Nursing older patients with dementia on acute medical wards is “really difficult”, the chief executive of the NHS has acknowledged, saying that services need to change radically to cope.
Sir David Nicholson told an NHS managers’ conference this week that changing the way services were delivered was the only way the health service would make the savings needed to cope with rising demand from an aging population without significant increases in funding.
The scandal of care at Mid Staffordshire Foundation Trust had shown the danger to patients of attempting to save too much money through “conventional efficiencies” such as staff cuts, he said in a speech at the NHS Confederation annual conference in Manchester.
What is needed, he said, was “radical” change, such as moving more care into the community.
Sir David said: “A drive for straightforward efficiencies in the system can put us in great danger.

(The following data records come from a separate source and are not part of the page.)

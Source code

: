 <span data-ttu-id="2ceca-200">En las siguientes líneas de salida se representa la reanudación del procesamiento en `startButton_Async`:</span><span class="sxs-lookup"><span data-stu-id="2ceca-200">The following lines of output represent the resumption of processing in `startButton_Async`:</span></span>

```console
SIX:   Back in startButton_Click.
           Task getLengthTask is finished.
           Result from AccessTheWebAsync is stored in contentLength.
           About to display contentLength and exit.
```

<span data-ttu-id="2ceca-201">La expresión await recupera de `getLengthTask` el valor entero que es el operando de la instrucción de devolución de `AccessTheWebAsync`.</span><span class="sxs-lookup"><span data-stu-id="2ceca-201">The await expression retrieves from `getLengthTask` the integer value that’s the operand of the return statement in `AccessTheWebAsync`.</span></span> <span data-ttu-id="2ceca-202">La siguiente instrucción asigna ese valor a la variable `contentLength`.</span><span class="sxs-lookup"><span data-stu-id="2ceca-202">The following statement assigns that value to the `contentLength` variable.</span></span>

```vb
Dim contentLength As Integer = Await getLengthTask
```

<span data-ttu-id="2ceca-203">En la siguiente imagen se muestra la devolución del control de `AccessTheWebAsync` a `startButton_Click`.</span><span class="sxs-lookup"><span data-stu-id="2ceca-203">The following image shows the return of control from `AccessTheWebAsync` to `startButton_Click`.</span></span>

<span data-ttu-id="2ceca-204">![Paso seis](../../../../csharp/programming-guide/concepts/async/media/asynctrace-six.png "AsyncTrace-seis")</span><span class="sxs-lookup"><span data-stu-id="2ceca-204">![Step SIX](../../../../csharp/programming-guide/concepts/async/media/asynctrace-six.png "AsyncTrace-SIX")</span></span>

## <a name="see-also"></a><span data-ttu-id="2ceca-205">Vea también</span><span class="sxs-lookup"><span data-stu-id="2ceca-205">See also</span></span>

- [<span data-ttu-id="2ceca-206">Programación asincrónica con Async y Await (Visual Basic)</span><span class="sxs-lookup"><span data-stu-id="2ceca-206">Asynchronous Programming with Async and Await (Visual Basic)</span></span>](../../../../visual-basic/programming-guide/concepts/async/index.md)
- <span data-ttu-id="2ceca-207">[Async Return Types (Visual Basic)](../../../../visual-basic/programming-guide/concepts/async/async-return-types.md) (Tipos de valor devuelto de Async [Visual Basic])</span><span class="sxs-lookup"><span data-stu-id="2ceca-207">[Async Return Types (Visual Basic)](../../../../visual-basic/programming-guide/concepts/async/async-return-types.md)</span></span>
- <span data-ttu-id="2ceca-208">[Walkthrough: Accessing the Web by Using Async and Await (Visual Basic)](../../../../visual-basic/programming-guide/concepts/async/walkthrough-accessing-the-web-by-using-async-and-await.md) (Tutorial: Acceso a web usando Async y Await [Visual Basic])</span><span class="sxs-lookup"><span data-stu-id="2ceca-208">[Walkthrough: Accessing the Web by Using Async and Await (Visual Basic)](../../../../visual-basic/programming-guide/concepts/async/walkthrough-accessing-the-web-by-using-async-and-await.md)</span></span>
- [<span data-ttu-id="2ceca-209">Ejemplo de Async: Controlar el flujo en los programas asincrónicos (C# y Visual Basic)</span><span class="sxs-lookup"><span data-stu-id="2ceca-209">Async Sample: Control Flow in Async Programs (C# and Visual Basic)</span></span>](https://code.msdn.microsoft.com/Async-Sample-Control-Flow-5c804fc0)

“No matter how compassionate, how brilliant our nursing staff are – and the vast majority really are – it is really difficult to give frail elderly people with dementia the care they need on an acute medical ward. The answer is about transforming services.”
Sir David called on politicians to be “straightforward” with the public about the need for change and to support unpopular decisions such as closing hospital beds.
Last week Sir David told a committee of MPs that he was concerned NHS managers were trying to save money by making short-term staffing cuts, in particular specialist nurse posts, which would have long-term consequence for care.